MATERIAL SUPPLIED:
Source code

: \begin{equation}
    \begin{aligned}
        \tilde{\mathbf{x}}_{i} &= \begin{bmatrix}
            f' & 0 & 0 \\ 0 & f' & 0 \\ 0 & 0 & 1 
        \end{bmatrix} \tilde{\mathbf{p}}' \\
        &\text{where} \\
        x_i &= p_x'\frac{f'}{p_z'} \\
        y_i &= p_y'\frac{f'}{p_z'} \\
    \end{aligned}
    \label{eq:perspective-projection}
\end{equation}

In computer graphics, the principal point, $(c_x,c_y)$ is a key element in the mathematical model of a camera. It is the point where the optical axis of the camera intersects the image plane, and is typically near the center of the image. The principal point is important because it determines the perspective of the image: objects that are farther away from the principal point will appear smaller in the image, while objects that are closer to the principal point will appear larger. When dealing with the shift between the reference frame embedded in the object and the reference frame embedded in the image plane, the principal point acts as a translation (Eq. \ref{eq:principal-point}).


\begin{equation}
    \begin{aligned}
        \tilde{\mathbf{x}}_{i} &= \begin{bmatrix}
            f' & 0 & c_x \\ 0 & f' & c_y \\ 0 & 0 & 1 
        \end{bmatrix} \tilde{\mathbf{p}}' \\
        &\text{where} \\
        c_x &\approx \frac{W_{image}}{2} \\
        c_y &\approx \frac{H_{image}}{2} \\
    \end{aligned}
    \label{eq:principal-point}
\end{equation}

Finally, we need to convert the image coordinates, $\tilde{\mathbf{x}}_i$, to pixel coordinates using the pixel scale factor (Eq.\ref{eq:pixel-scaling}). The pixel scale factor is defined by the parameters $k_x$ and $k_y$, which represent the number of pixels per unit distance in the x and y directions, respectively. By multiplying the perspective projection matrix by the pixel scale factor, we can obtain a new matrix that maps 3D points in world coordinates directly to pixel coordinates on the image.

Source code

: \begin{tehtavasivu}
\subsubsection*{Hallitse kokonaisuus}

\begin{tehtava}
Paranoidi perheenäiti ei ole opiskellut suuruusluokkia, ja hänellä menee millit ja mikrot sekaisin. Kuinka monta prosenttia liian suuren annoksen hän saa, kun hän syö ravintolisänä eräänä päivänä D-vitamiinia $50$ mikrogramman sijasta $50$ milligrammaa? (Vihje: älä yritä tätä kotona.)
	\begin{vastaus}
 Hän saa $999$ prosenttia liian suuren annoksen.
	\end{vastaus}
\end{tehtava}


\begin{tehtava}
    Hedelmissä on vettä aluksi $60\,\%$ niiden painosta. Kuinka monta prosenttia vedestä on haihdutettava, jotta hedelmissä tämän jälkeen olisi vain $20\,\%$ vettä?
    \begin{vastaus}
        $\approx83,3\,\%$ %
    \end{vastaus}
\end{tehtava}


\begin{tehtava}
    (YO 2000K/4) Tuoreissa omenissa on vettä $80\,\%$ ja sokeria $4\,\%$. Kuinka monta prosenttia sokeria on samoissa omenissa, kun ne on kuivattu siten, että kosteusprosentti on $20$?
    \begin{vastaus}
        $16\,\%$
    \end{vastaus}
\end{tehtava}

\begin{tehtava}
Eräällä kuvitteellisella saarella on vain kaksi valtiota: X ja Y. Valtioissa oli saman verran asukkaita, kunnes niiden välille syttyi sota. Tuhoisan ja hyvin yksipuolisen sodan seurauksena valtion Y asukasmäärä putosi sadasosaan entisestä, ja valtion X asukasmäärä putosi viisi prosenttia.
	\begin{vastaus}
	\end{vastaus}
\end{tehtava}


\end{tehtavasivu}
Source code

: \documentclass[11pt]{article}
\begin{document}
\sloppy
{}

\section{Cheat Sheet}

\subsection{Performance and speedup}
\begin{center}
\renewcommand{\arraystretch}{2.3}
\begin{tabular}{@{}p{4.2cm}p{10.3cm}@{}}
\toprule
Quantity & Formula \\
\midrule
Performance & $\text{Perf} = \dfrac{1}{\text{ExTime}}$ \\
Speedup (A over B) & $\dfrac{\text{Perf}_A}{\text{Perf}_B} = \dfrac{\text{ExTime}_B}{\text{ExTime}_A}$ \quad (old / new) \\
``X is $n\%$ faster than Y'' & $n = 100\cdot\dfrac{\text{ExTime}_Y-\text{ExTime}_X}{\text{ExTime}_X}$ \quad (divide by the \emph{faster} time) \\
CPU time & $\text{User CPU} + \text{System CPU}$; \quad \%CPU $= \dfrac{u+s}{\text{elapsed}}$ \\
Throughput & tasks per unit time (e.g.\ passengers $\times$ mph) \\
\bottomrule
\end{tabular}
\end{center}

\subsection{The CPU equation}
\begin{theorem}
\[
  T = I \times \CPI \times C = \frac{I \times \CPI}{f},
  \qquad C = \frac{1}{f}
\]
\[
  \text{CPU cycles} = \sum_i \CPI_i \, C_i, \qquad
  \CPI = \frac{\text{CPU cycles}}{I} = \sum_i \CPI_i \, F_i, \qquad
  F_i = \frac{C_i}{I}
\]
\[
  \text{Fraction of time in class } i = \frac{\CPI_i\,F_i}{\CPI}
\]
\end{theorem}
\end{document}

DESCRIPTION OF THE TASK:
When a line of the records has the word "ExTime", pick it out and copy it.

EXERCISE OUTPUT:
Performance & $\text{Perf} = \dfrac{1}{\text{ExTime}}$ \\
Speedup (A over B) & $\dfrac{\text{Perf}_A}{\text{Perf}_B} = \dfrac{\text{ExTime}_B}{\text{ExTime}_A}$ \quad (old / new) \\
``X is $n\%$ faster than Y'' & $n = 100\cdot\dfrac{\text{ExTime}_Y-\text{ExTime}_X}{\text{ExTime}_X}$ \quad (divide by the \emph{faster} time) \\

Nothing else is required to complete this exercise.